Звери в моей постели - Даррелл Джеки. Страница 11

Еще одной дивной привычкой наших испанских и португальских друзей было разбрасывание на палубе апельсиновых корок и прочего мусора, коему по правилам надлежало отправляться за борт. Пользоваться ванными было невозможно – они вечно выглядели так, точно в них только что искупался линяющий медведь-гризли.

Несмотря на эти мелкие изъяны, нам было очень весело в компании с нашими попутчиками. Каждый вечер они пели под гитару и танцевали, и мы отлично ладили, хотя не понимали друг друга. Теперь я понимаю, что мне представился отличный случай познать испанский и португальский темперамент; заодно я выучила несколько обиходных испанских фраз, что нам очень пригодилось, когда мы покинули пределы Буэнос-Айреса. Словом, я чувствовала себя великолепно, но бедный Даррел не уставал жаловаться на скверную каюту и отвратительное питание.

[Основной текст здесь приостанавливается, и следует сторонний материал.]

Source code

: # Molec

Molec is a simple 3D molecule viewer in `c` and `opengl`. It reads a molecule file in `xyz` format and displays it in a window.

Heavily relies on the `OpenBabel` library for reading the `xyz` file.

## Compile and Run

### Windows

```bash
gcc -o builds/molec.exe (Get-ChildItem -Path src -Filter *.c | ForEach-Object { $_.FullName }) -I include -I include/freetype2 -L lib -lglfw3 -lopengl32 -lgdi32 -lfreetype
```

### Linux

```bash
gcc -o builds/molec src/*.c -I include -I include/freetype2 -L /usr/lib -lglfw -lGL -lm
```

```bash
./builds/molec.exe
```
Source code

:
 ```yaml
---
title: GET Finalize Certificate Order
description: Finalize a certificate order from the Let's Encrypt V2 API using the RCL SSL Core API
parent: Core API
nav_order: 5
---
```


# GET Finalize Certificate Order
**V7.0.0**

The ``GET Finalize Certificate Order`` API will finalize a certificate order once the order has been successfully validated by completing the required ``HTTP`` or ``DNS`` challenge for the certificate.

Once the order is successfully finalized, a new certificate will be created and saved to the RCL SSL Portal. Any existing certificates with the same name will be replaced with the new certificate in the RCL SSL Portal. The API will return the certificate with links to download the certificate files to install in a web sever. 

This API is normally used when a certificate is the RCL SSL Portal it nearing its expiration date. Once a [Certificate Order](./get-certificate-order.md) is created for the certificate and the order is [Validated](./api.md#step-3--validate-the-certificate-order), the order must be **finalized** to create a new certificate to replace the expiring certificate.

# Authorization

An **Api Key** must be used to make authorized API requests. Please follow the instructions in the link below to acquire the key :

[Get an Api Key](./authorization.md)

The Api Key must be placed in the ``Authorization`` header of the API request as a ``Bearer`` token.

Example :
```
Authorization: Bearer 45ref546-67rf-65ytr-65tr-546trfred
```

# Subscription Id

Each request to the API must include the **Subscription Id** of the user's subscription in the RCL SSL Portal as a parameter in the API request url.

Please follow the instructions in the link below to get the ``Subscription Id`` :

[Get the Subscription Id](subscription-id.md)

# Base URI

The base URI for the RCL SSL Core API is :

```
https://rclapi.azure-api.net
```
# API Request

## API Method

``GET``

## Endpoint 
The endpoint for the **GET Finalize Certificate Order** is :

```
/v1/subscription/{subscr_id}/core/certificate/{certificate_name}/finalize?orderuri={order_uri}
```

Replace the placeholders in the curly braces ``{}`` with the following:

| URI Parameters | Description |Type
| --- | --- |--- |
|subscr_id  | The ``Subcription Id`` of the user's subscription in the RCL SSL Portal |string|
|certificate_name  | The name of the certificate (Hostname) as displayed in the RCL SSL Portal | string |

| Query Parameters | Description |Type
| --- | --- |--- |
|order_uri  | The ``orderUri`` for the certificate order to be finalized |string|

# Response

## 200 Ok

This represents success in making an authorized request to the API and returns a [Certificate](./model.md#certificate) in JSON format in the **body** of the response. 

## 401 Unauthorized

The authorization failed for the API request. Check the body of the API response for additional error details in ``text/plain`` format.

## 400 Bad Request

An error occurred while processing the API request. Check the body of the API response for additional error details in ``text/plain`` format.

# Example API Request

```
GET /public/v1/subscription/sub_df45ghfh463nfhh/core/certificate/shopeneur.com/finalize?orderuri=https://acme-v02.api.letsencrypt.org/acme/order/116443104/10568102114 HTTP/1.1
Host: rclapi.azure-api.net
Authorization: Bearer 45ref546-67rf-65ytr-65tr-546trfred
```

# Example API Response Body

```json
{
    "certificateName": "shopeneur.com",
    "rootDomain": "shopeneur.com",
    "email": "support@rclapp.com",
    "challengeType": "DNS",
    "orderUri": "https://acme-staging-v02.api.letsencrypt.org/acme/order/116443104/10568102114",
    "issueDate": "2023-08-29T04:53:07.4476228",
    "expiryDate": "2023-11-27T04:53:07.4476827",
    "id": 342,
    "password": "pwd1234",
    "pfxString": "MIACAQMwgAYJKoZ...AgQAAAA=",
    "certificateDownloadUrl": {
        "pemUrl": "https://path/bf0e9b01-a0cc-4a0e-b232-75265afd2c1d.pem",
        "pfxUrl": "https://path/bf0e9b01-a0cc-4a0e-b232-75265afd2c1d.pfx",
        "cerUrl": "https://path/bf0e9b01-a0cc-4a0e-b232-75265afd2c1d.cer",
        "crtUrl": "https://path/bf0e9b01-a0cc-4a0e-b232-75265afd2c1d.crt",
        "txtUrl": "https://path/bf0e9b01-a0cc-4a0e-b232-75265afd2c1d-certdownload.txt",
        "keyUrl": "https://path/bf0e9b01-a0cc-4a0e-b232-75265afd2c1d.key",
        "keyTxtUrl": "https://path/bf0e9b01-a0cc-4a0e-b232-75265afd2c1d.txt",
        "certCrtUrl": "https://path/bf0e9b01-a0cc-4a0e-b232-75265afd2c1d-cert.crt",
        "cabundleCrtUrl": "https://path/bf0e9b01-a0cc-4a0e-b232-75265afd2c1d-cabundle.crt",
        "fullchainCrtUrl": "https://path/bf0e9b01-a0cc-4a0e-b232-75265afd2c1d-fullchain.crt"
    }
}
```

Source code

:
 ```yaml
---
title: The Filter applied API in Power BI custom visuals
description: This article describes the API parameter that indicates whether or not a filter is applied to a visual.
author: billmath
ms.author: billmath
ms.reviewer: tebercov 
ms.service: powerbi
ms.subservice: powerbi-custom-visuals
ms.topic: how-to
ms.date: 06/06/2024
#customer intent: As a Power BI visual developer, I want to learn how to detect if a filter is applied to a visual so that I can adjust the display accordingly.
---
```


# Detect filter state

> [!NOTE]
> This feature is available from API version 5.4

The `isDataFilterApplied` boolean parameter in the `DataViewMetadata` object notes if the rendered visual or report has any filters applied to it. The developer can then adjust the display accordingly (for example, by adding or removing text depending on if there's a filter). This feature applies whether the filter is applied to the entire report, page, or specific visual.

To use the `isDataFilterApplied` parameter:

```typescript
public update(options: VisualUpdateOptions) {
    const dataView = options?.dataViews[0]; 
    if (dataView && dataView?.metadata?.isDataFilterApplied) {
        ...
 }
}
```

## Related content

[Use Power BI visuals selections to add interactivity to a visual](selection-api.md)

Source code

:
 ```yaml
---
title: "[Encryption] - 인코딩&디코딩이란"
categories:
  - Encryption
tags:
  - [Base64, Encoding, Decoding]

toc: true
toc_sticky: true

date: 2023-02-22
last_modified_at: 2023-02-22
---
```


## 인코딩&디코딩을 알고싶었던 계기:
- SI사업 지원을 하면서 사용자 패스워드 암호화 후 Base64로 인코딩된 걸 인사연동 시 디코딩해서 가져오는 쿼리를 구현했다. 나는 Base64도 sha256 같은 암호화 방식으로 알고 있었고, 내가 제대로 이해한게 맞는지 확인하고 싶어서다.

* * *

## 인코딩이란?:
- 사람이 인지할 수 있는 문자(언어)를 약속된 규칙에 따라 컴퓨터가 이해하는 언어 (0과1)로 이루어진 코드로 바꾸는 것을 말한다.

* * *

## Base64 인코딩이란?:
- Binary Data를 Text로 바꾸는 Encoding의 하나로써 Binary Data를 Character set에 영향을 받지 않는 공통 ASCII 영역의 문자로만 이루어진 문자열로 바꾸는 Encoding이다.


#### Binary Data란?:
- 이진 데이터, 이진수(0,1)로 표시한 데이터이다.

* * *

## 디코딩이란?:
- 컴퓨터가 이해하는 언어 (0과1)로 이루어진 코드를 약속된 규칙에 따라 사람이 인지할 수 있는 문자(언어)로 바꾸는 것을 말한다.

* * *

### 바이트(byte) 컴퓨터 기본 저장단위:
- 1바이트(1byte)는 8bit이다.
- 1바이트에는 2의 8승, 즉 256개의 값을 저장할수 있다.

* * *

Мы побывали в чудесных местах – рыбный порт Виго в Испании; красавец Лиссабон с его старинными зданиями и небесно-синей черепицей; Канарские острова с их коробейниками и дешевым испанским бренди; Ресифе в Северной Бразилии, с потрескавшимися небоскребами в окружении буйной ползучей флоры и с множеством красивейших женщин; Рио с его мозаичными мостовыми, настырным визгом автомобильных гудков и диковинной горой, напоминающей сахарную голову; кофейный порт Сантос – ворота величественного Сан-Паулу, самого большого (тогда) города Бразилии; убогий и приветливый Монтевидео с могилой "Графа Шпее"; оттуда – вверх по грязной Рио-де-ла-Плата к возвышающимся над утренней дымкой очертаниям зданий Буэнос-Айреса, где наступил конец терзаниям Даррела.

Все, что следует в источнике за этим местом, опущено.